§ **ENTRIES PROVIDED**
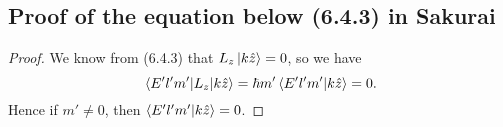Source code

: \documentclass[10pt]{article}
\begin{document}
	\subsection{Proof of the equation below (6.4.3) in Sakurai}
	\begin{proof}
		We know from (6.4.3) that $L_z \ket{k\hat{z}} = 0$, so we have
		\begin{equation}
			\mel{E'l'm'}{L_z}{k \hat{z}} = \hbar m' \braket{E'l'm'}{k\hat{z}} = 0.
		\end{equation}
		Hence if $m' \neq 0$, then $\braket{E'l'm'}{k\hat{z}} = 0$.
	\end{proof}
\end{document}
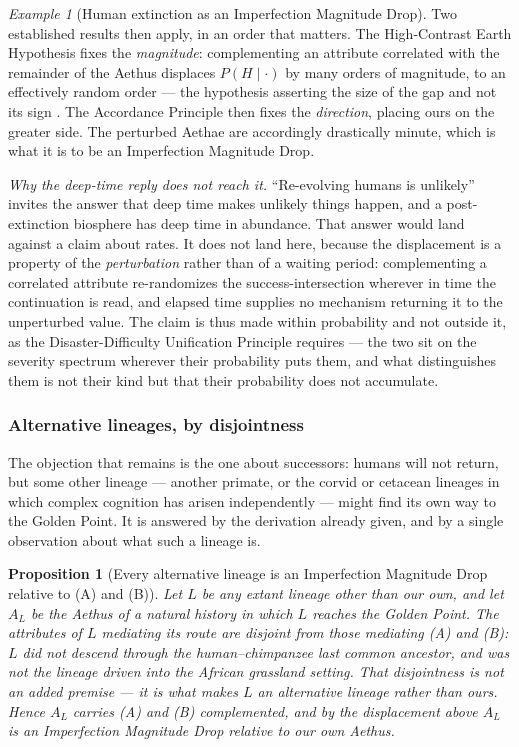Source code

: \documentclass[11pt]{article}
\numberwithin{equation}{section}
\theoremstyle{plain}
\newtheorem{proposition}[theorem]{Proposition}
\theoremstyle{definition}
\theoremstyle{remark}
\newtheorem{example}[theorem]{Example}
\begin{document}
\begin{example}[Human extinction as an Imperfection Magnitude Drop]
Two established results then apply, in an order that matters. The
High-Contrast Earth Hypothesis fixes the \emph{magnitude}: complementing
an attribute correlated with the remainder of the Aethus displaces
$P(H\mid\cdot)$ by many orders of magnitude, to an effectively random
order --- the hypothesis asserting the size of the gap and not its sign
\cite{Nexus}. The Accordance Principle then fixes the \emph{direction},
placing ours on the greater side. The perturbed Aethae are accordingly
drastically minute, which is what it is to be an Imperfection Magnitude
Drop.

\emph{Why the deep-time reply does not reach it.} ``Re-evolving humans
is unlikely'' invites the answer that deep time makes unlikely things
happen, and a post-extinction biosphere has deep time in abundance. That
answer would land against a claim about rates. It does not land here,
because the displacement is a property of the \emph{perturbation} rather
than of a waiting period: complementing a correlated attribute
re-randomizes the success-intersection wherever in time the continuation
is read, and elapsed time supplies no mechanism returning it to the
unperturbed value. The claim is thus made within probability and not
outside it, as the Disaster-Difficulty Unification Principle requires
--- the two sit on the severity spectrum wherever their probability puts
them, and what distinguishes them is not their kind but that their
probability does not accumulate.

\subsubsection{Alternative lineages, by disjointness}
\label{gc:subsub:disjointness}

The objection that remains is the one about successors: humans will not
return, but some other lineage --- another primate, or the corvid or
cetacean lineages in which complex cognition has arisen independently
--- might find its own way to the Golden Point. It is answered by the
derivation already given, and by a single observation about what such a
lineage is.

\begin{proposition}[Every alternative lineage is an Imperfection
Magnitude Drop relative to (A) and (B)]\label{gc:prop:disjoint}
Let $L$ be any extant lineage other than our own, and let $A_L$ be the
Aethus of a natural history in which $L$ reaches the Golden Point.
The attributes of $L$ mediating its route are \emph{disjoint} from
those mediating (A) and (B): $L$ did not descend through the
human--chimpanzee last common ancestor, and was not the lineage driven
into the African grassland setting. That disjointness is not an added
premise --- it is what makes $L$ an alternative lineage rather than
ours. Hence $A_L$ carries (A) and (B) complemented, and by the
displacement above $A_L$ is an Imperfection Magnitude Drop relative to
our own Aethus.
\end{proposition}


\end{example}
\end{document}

...

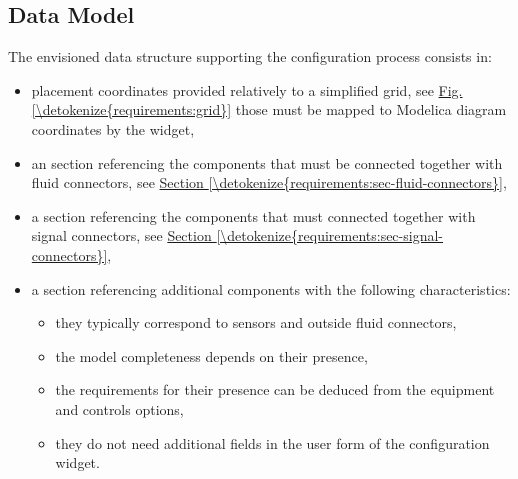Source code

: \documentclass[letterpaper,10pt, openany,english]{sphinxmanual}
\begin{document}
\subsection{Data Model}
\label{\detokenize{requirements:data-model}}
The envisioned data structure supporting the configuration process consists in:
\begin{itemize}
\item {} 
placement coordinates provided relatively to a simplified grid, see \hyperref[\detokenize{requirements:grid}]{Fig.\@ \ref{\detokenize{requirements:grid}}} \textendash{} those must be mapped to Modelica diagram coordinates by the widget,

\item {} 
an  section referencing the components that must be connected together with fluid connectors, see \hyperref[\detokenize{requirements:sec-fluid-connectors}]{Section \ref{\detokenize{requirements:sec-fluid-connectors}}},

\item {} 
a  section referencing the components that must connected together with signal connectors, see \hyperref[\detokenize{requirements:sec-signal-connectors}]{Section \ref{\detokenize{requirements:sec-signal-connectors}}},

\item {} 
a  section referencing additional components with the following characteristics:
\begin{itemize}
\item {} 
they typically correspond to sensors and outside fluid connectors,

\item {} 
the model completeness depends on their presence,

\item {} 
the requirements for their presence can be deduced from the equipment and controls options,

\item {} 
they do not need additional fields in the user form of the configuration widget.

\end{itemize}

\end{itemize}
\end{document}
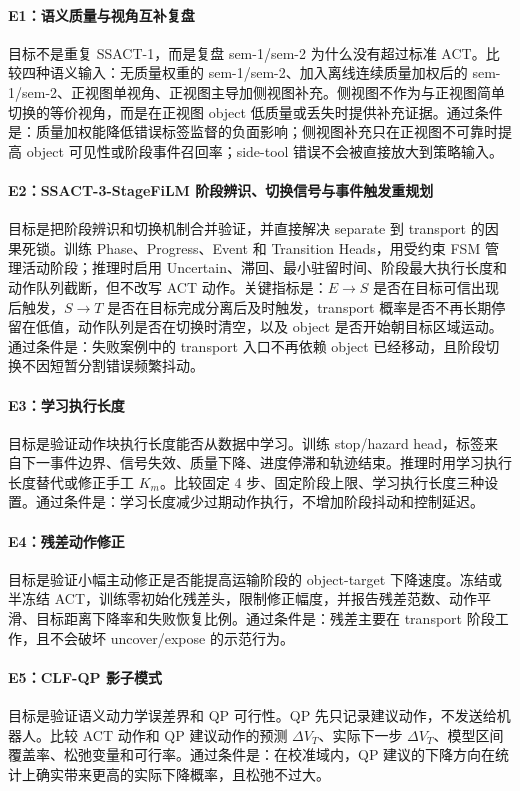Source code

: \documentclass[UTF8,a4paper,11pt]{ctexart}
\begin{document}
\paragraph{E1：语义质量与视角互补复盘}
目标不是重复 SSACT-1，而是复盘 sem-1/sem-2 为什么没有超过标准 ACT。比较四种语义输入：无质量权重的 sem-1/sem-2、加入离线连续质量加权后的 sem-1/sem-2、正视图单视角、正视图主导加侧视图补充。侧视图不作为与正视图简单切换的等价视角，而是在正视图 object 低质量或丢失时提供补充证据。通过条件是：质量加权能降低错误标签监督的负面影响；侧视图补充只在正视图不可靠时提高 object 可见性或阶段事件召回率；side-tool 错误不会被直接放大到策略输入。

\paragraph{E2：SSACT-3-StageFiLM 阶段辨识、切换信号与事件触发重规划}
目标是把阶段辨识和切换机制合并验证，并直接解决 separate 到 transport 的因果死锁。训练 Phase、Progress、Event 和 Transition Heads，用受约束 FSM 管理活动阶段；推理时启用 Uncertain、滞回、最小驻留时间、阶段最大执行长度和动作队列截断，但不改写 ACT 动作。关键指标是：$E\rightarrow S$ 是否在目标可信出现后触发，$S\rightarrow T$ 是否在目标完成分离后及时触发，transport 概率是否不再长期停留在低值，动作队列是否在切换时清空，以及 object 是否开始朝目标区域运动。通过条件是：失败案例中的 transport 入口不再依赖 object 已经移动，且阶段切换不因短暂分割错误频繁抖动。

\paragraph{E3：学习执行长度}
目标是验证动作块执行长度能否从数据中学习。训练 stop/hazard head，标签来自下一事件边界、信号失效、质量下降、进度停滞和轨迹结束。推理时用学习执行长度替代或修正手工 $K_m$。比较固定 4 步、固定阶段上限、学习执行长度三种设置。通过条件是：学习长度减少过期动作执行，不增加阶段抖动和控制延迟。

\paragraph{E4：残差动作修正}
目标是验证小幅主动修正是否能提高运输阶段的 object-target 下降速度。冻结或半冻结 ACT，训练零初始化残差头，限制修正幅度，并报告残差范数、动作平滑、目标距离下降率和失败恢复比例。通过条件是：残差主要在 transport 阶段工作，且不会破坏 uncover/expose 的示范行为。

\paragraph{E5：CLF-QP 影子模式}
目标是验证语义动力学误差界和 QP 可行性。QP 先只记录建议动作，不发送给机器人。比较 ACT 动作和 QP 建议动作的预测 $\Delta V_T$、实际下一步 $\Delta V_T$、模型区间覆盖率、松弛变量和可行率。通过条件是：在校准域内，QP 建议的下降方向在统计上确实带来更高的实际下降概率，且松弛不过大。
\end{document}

* * *

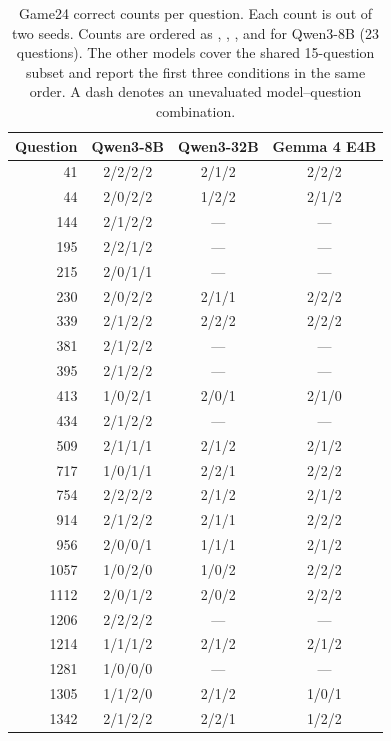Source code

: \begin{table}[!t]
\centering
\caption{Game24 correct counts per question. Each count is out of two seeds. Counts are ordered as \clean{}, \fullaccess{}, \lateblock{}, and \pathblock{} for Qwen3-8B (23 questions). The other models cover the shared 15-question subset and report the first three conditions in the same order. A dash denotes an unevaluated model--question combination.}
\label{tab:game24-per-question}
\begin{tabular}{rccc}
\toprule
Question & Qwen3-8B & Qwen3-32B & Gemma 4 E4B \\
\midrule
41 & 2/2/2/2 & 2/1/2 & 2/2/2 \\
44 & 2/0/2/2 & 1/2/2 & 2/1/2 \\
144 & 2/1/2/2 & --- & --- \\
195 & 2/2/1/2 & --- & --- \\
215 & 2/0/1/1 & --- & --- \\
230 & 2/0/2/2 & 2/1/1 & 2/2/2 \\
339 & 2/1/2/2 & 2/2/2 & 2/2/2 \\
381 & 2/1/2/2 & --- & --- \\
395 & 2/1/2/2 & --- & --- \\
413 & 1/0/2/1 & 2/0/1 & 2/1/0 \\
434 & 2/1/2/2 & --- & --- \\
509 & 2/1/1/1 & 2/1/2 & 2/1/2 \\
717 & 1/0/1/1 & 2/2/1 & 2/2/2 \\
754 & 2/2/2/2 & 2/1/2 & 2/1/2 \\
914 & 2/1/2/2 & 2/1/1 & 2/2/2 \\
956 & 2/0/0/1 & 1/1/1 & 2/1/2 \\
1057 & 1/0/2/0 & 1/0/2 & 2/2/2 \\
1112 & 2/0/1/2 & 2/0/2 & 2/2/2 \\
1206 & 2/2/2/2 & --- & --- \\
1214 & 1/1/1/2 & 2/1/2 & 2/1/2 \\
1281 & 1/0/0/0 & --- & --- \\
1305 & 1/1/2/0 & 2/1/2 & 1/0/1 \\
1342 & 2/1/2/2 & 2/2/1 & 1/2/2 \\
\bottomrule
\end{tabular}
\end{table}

§ **ACTIVITY**
What lines in the records above include the string "deep"? Copy each one.

§ **EXERCISE ANSWER**
\emph{Why the deep-time reply does not reach it.} ``Re-evolving humans
is unlikely'' invites the answer that deep time makes unlikely things
happen, and a post-extinction biosphere has deep time in abundance. That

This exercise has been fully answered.